More than 600 000 people are formally employed in the agriculture sector, says Laurika du Bois, head of marketing and student recruitment at Agricolleges International. What’s more, is that an estimated 8.5 million people are directly or indirectly dependent on agriculture for their employment and income.
Encouraging school-leavers to take advantage of this growing industry, Du Bois says that agriculture has undergone a startling metamorphosis from the “all-day-in-the-fields” sector it had once been into one that now invites everyone from backyard growers to highly skilled technicians.
“In addition to being part of an industry that has excellent career prospects for skilled individuals and that is critical to the improvement of global food security, there are plenty of other reasons to join the agriculture industry too.
“As the world changes and farmers search for solutions to issues such as climate change, water-smart farming and sustainability, fresh perspectives from young, innovative minds are essential for future growth,” she says.
“The world is moving forward at a swift pace and we need skilled young farmers to ensure agriculture keeps pace.”
Play the sector to your advantage
Du Bois says it is quite shocking that – in a multi-billion-rand industry – many job seekers are unaware of the incredible, high-paying opportunities that agriculture has to offer.
“It’s an industry that is constantly evolving and consistently in desperate need of new talent. Agricultural careers provide job security, competitive pay rates and the chance to really have an impact on your community and the country.
“With the population rising at faster rates than ever before, agricultural careers are becoming increasingly more important. Life is evolving and the way we live it is moving along at a rapid pace.
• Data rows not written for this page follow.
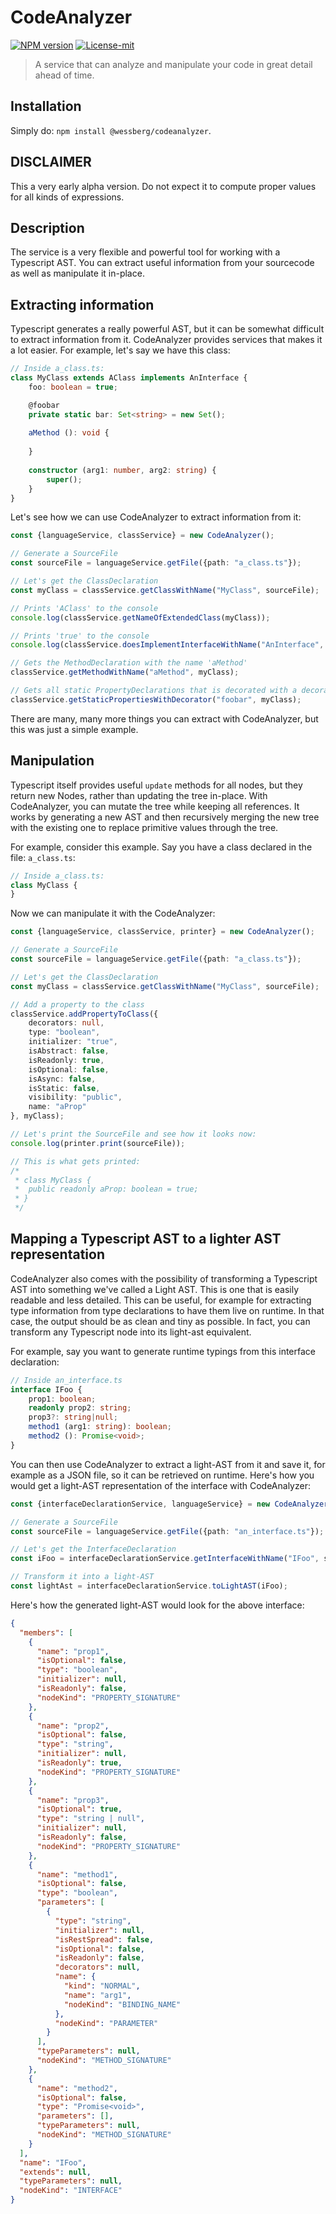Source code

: # CodeAnalyzer
[![NPM version][npm-version-image]][npm-version-url]
[![License-mit][license-mit-image]][license-mit-url]

[license-mit-url]: https://opensource.org/licenses/MIT

[license-mit-image]: https://img.shields.io/badge/License-MIT-yellow.svg

[npm-version-url]: https://www.npmjs.com/package/@wessberg/codeanalyzer

[npm-version-image]: https://badge.fury.io/js/%40wessberg%2Fcodeanalyzer.svg

> A service that can analyze and manipulate your code in great detail ahead of time.

## Installation
Simply do: `npm install @wessberg/codeanalyzer`.

## DISCLAIMER

This a very early alpha version. Do not expect it to compute proper values for all kinds of expressions.


## Description

The service is a very flexible and powerful tool for working with a Typescript AST.
You can extract useful information from your sourcecode as well as manipulate it in-place.

## Extracting information

Typescript generates a really powerful AST, but it can be somewhat difficult to extract information from it.
CodeAnalyzer provides services that makes it a lot easier. For example, let's say we have this class:

```typescript
// Inside a_class.ts:
class MyClass extends AClass implements AnInterface {
	foo: boolean = true;

	@foobar
	private static bar: Set<string> = new Set();
	
	aMethod (): void {
		
	}
	
	constructor (arg1: number, arg2: string) {
		super();
	}
}
```

Let's see how we can use CodeAnalyzer to extract information from it:

```typescript
const {languageService, classService} = new CodeAnalyzer();

// Generate a SourceFile
const sourceFile = languageService.getFile({path: "a_class.ts"});

// Let's get the ClassDeclaration
const myClass = classService.getClassWithName("MyClass", sourceFile);

// Prints 'AClass' to the console
console.log(classService.getNameOfExtendedClass(myClass));

// Prints 'true' to the console
console.log(classService.doesImplementInterfaceWithName("AnInterface", myClass));

// Gets the MethodDeclaration with the name 'aMethod'
classService.getMethodWithName("aMethod", myClass);

// Gets all static PropertyDeclarations that is decorated with a decorator matching the expression "foobar"
classService.getStaticPropertiesWithDecorator("foobar", myClass);
```

There are many, many more things you can extract with CodeAnalyzer, but this was just a simple example.

## Manipulation

Typescript itself provides useful `update` methods for all nodes, but they return new Nodes, rather than updating the tree in-place.
With CodeAnalyzer, you can mutate the tree while keeping all references. It works by generating a new AST and then recursively merging the new tree with the existing one
to replace primitive values through the tree.

For example, consider this example.
Say you have a class declared in the file: `a_class.ts`:

```typescript
// Inside a_class.ts:
class MyClass {
}
```

Now we can manipulate it with the CodeAnalyzer:

```typescript
const {languageService, classService, printer} = new CodeAnalyzer();

// Generate a SourceFile
const sourceFile = languageService.getFile({path: "a_class.ts"});

// Let's get the ClassDeclaration
const myClass = classService.getClassWithName("MyClass", sourceFile);

// Add a property to the class
classService.addPropertyToClass({
	decorators: null,
	type: "boolean",
	initializer: "true",
	isAbstract: false,
	isReadonly: true,
	isOptional: false,
	isAsync: false,
	isStatic: false,
	visibility: "public",
	name: "aProp"
}, myClass);

// Let's print the SourceFile and see how it looks now:
console.log(printer.print(sourceFile));

// This is what gets printed:
/*
 * class MyClass {
 * 	public readonly aProp: boolean = true;
 * }
 */
```

## Mapping a Typescript AST to a lighter AST representation

CodeAnalyzer also comes with the possibility of transforming a Typescript AST into something
we've called a Light AST. This is one that is easily readable and less detailed. This can be useful, for example for extracting
type information from type declarations to have them live on runtime. In that case, the output should be as clean and tiny as possible.
In fact, you can transform any Typescript node into its light-ast equivalent.

For example, say you want to generate runtime typings from this interface declaration:

```typescript
// Inside an_interface.ts
interface IFoo {
	prop1: boolean;
	readonly prop2: string;
	prop3?: string|null;
	method1 (arg1: string): boolean;
	method2 (): Promise<void>;
}
```

You can then use CodeAnalyzer to extract a light-AST from it and save it, for example as a JSON file, so it can be retrieved on runtime.
Here's how you would get a light-AST representation of the interface with CodeAnalyzer:

```typescript
const {interfaceDeclarationService, languageService} = new CodeAnalyzer();

// Generate a SourceFile
const sourceFile = languageService.getFile({path: "an_interface.ts"});

// Let's get the InterfaceDeclaration
const iFoo = interfaceDeclarationService.getInterfaceWithName("IFoo", sourceFile);

// Transform it into a light-AST
const lightAst = interfaceDeclarationService.toLightAST(iFoo);
```
Here's how the generated light-AST would look for the above interface:

```json
{
  "members": [
    {
      "name": "prop1",
      "isOptional": false,
      "type": "boolean",
      "initializer": null,
      "isReadonly": false,
      "nodeKind": "PROPERTY_SIGNATURE"
    },
    {
      "name": "prop2",
      "isOptional": false,
      "type": "string",
      "initializer": null,
      "isReadonly": true,
      "nodeKind": "PROPERTY_SIGNATURE"
    },
    {
      "name": "prop3",
      "isOptional": true,
      "type": "string | null",
      "initializer": null,
      "isReadonly": false,
      "nodeKind": "PROPERTY_SIGNATURE"
    },
    {
      "name": "method1",
      "isOptional": false,
      "type": "boolean",
      "parameters": [
        {
          "type": "string",
          "initializer": null,
          "isRestSpread": false,
          "isOptional": false,
          "isReadonly": false,
          "decorators": null,
          "name": {
            "kind": "NORMAL",
            "name": "arg1",
            "nodeKind": "BINDING_NAME"
          },
          "nodeKind": "PARAMETER"
        }
      ],
      "typeParameters": null,
      "nodeKind": "METHOD_SIGNATURE"
    },
    {
      "name": "method2",
      "isOptional": false,
      "type": "Promise<void>",
      "parameters": [],
      "typeParameters": null,
      "nodeKind": "METHOD_SIGNATURE"
    }
  ],
  "name": "IFoo",
  "extends": null,
  "typeParameters": null,
  "nodeKind": "INTERFACE"
}
```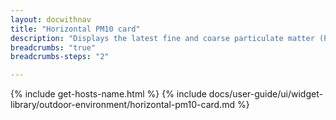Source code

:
 ```yaml
---
layout: docwithnav
title: "Horizontal PM10 card"
description: "Displays the latest fine and coarse particulate matter (PM10) telemetry in a scalable horizontal layout."
breadcrumbs: "true"
breadcrumbs-steps: "2"

---
```

{% include get-hosts-name.html %}
{% include docs/user-guide/ui/widget-library/outdoor-environment/horizontal-pm10-card.md %}
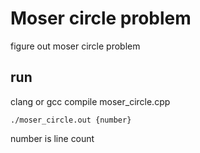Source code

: # Moser circle problem

figure out moser circle problem

## run
clang or gcc compile moser_circle.cpp
```
./moser_circle.out {number}
```
number is line count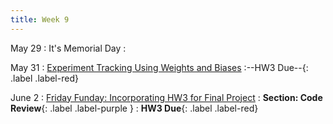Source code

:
 ```yaml
---
title: Week 9 
---
```


May 29
: It's Memorial Day
  : 


May 31
: [Experiment Tracking Using Weights and Biases](https://docs.wandb.ai/guides/app/features/teams)
  :--HW3 Due--{: .label .label-red}

June 2
: [Friday Funday: Incorporating HW3 for Final Project](#)
  : **Section: Code Review**{: .label .label-purple }
  : **HW3 Due**{: .label .label-red}
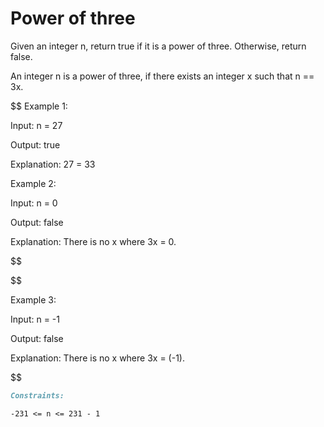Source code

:# Power of three

Given an integer n, return true if it is a power of three. Otherwise, return false.

An integer n is a power of three, if there exists an integer x such that n == 3x.

$$
Example 1:

Input: n = 27

Output: true

Explanation: 27 = 33

$$
$$

Example 2:

Input: n = 0

Output: false

Explanation: There is no x where 3x = 0.

$$

$$

Example 3:

Input: n = -1

Output: false

Explanation: There is no x where 3x = (-1).

$$

```markdown
Constraints:

-231 <= n <= 231 - 1
```
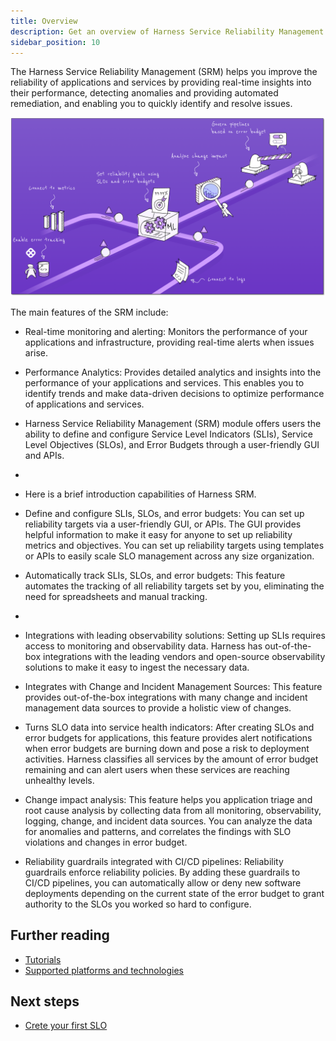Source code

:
 ```yaml
---
title: Overview
description: Get an overview of Harness Service Reliability Management (SRM).
sidebar_position: 10
---
```


The Harness Service Reliability Management (SRM) helps you improve the reliability of applications and services by providing real-time insights into their performance, detecting anomalies and providing automated remediation, and enabling you to quickly identify and resolve issues.

![SRM overview](./static/srm-overview.png)

The main features of the SRM include:

- Real-time monitoring and alerting: Monitors the performance of your applications and infrastructure, providing real-time alerts when issues arise.
  
- Performance Analytics: Provides detailed analytics and insights into the performance of your applications and services. This enables you to identify trends and make data-driven decisions to optimize performance of applications and services.
  
- Harness Service Reliability Management (SRM) module offers users the ability to define and configure Service Level Indicators (SLIs), Service Level Objectives (SLOs), and Error Budgets through a user-friendly GUI and APIs.
- 
- Here is a brief introduction capabilities of Harness SRM.
  
- Define and configure SLIs, SLOs, and error budgets: You can set up reliability targets via a user-friendly GUI, or APIs. The GUI provides helpful information to make it easy for anyone to set up reliability metrics and objectives. You can set up reliability targets using templates or APIs to easily scale SLO management across any size organization.
  
- Automatically track SLIs, SLOs, and error budgets: This feature automates the tracking of all reliability targets set by you, eliminating the need for spreadsheets and manual tracking.
- 
- Integrations with leading observability solutions: Setting up SLIs requires access to monitoring and observability data. Harness has out-of-the-box integrations with the leading vendors and open-source observability solutions to make it easy to ingest the necessary data.
  
- Integrates with Change and Incident Management Sources: This feature provides out-of-the-box integrations with many change and incident management data sources to provide a holistic view of changes.
  
- Turns SLO data into service health indicators: After creating SLOs and error budgets for applications, this feature provides alert notifications when error budgets are burning down and pose a risk to deployment activities. Harness classifies all services by the amount of error budget remaining and can alert users when these services are reaching unhealthy levels.
  
- Change impact analysis: This feature helps you application triage and root cause analysis by collecting data from all monitoring, observability, logging, change, and incident data sources. You can analyze the data for anomalies and patterns, and correlates the findings with SLO violations and changes in error budget.
  
- Reliability guardrails integrated with CI/CD pipelines: Reliability guardrails enforce reliability policies. By adding these guardrails to CI/CD pipelines, you can automatically allow or deny new software deployments depending on the current state of the error budget to grant authority to the SLOs you worked so hard to configure.

## Further reading

- [Tutorials](https://developer.harness.io/tutorials/manage-service-reliability)
- [Supported platforms and technologies](https://developer.harness.io/docs/getting-started/supported-platforms-and-technologies/#service-reliability-management)

## Next steps

- [Crete your first SLO](./create-first-slo.md)

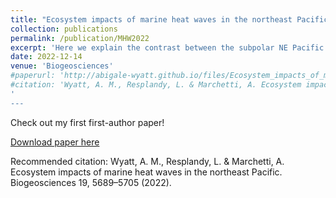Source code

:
 ```yaml
---
title: "Ecosystem impacts of marine heat waves in the northeast Pacific"
collection: publications
permalink: /publication/MHW2022
excerpt: 'Here we explain the contrast between the subpolar NE Pacific and the transition zone to the south of it using a global ocean biogeochemical model (MOM6-COBALT) with Argo float and ship-based observations to investigate how MHWs influence marine productivity. '
date: 2022-12-14
venue: 'Biogeosciences'
#paperurl: 'http://abigale-wyatt.github.io/files/Ecosystem_impacts_of_marine_heat_waves_in_the_nort.pdf'
#citation: 'Wyatt, A. M., Resplandy, L. & Marchetti, A. Ecosystem impacts of marine heat waves in the northeast Pacific. Biogeosciences 19, 5689–5705 (2022).
'
---
```

Check out my first first-author paper!

[Download paper here](http://abigale-wyatt.github.io/files/Ecosystem_impacts_of_marine_heat_waves_in_the_nort.pdf)

Recommended citation: Wyatt, A. M., Resplandy, L. & Marchetti, A. Ecosystem impacts of marine heat waves in the northeast Pacific. Biogeosciences 19, 5689–5705 (2022).
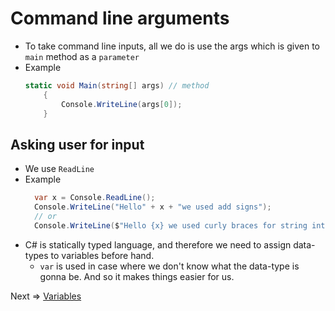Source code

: # Command line arguments

- To take command line inputs, all we do is use the args which is given to `main` method as a `parameter`
- Example
    ```C#
    static void Main(string[] args) // method
        {
            Console.WriteLine(args[0]);
        }

    ```
## Asking user for input
- We use `ReadLine`
- Example
  ```C#
    var x = Console.ReadLine();
    Console.WriteLine("Hello" + x + "we used add signs");
    // or
    Console.WriteLine($"Hello {x} we used curly braces for string interpolation ");

  ```
- C# is statically typed language, and therefore we need to assign data-types to variables before hand. 
  - `var` is used in case where we don't know what the data-type is gonna be. And so it makes things easier for us.

Next => [Variables](2.%20Variables.md)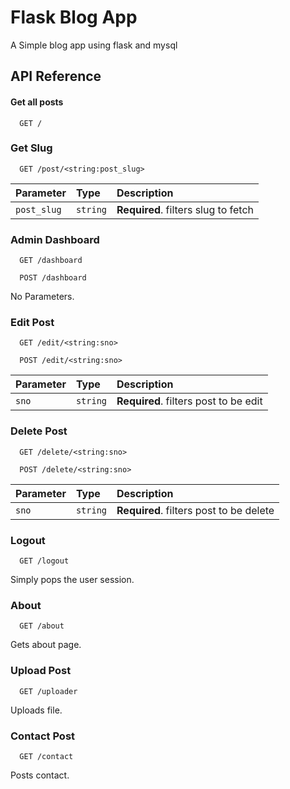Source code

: # Flask Blog App

A Simple blog app using flask and mysql

## API Reference

#### Get all posts

```http
  GET /
```

### Get Slug

```http
  GET /post/<string:post_slug>
```

| Parameter | Type     | Description                       |
| :-------- | :------- | :-------------------------------- |
| `post_slug`      | `string` | **Required**. filters slug to fetch |

### Admin Dashboard

```http
  GET /dashboard
```
```http
  POST /dashboard
```
No Parameters.

### Edit Post

```http
  GET /edit/<string:sno>
```
```http
  POST /edit/<string:sno>
```

| Parameter | Type     | Description                       |
| :-------- | :------- | :-------------------------------- |
| `sno`      | `string` | **Required**. filters post to be edit |

### Delete Post

```http
  GET /delete/<string:sno>
```
```http
  POST /delete/<string:sno>
```

| Parameter | Type     | Description                       |
| :-------- | :------- | :-------------------------------- |
| `sno`      | `string` | **Required**. filters post to be delete |

### Logout

```http
  GET /logout
```
Simply pops the user session.

### About

```http
  GET /about
```

Gets about page.

### Upload Post

```http
  GET /uploader
```
Uploads file.

### Contact Post

```http
  GET /contact
```
Posts contact.
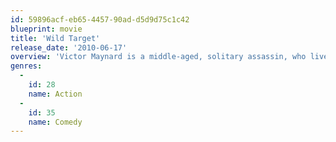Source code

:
 ```yaml
---
id: 59896acf-eb65-4457-90ad-d5d9d75c1c42
blueprint: movie
title: 'Wild Target'
release_date: '2010-06-17'
overview: 'Victor Maynard is a middle-aged, solitary assassin, who lives to please his formidable mother, despite his own peerless reputation for lethal efficiency. His professional routine is interrupted when he finds himself drawn to one of his intended victims, Rose. He spares her life, unexpectedly acquiring in the process a young apprentice, Tony. Believing Victor to be a private detective, his two new companions tag along, while he attempts to thwart the murderous attentions of his unhappy client'
genres:
  -
    id: 28
    name: Action
  -
    id: 35
    name: Comedy
---
```


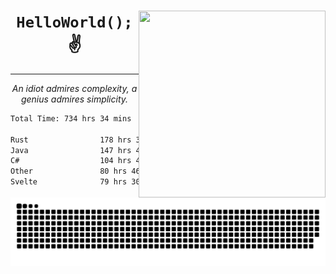 <div text-align="center">
    <img src="https://i.imgur.com/h1q15Kt.gife" align="right" width="299" height="299">
    <h1 align="center"><code>HelloWorld();</code> ✌️</h1>
    <hr>
    <p align="center"><i>An idiot admires complexity, a genius admires simplicity.</i></p>
</div>

<!--START_SECTION:waka-->

```txt
Total Time: 734 hrs 34 mins

Rust                178 hrs 36 mins █████▒░░░░░░░░░░░░░░░░░░░   21.90 %
Java                147 hrs 43 mins ████▓░░░░░░░░░░░░░░░░░░░░   18.12 %
C#                  104 hrs 4 mins  ███▒░░░░░░░░░░░░░░░░░░░░░   12.77 %
Other               80 hrs 46 mins  ██▒░░░░░░░░░░░░░░░░░░░░░░   09.91 %
Svelte              79 hrs 30 mins  ██▒░░░░░░░░░░░░░░░░░░░░░░   09.75 %
```

<!--END_SECTION:waka-->

<picture>
  <source media="(prefers-color-scheme: dark)" srcset="https://raw.githubusercontent.com/Somfic/Somfic/main/github-contribution-grid-snake-dark.svg">
  <source media="(prefers-color-scheme: light)" srcset="https://raw.githubusercontent.com/Somfic/Somfic/main/github-contribution-grid-snake.svg">
  <img alt="github contribution grid snake animation" src="https://raw.githubusercontent.com/Somfic/Somfic/main/github-contribution-grid-snake.svg">
</picture>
As fast as some skills are becoming obsolete, the demand for others is growing,” she says.
Marianne van der Laarse, managing director at Agrijob, says that more job opportunities are likely to become available in the next year, as the agricultural industry is growing rapidly.
At the same time, secondary schools are not equipped to provide sufficient guidance on the vast career opportunities available in agriculture.
“Our view is that most school learners who decide to study agriculture, have had previous exposure to agriculture, for instance [from] a family member who has been farming, commercial or small-scale, or exposure to processing of agricultural products, or have a natural affinity to agriculture,” Van der Laarse says.
The next obstacle, she says, is that many school leavers might have some interest in agriculture, which could have been sparked by a television programme for instance, but they do not know where to find more information.
The most-considered agri careers
Monika Basson from the University of Stellenbosch says that there’s a stronger interest in entering the agricultural sector among school-leavers.
“Issues and buzzwords such as sustainability and food security do draw the attention to programmes such as Food Science and Conservation Ecology, but Animal Sciences is still a favourite amongst many,” she says.
“It is a pity that school-leavers – obviously with the right personality, interest and marks – don’t consider programmes such as Forestry and Wood Sciences since there is a shortage of skilled people within these environments.”Monika Basson from the University of Stellenbosch
Meanwhile, according to Du Bois, technology has led to the development of many innovative agricultural products and solutions, creating a host of unusual and exciting career options.
Exciting careers that school-leavers can consider
- Drone technologists – who show farmers how to increase yields and reduce crop damage using sensors, robotics and images from the air.
- Hydrologists – who protect the environment and promote sustainability while helping supply the world with clean, safe water.
- Agriculture communicators – who share the story of agriculture and engage the public to better understand it.
- Food scientists – who improve food products and create new ones using scientific principles that help maintain a wholesome food supply.
- Precision agriculture technologists – who teach farmers how to work better, not harder, by using new technologies that increase crop yields and decrease inputs.
Du Bois adds that there’s a high demand for research scientists, agronomists, veterinarians, salespeople, finance experts, information technologists, electricians and mechanics, just to name a few.
With skills shortages come great opportunity
Each part of the value chain in agriculture is experiencing its own challenges to acquire appropriate skills. Van der Laarse says that the value chain consists of five sectors covering from input supplies, the growing of plants and production of animals and harvesting to sorting, packing, processing, post-harvest handling, transportation and logistics, marketing, selling, trading and consumer science and behaviour. All of these experience skills shortages.
“For example, the input industry is struggling to find experienced breeders of plants, vegetables and crops such as sorghum. This sector also experiences a shortage of horticulturists, agronomists or agriculturists to provide technical support to growers, and especially technical sales.”
And young adults who really want to set themselves apart, can follow one qualification with another, advises Van der Laarse. Graduates with integrated qualifications and skills such as the combination of a BSc Agriculture degree and an additional commercial, trade or management qualification, or industrial engineering, is a rare combination that is in high demand.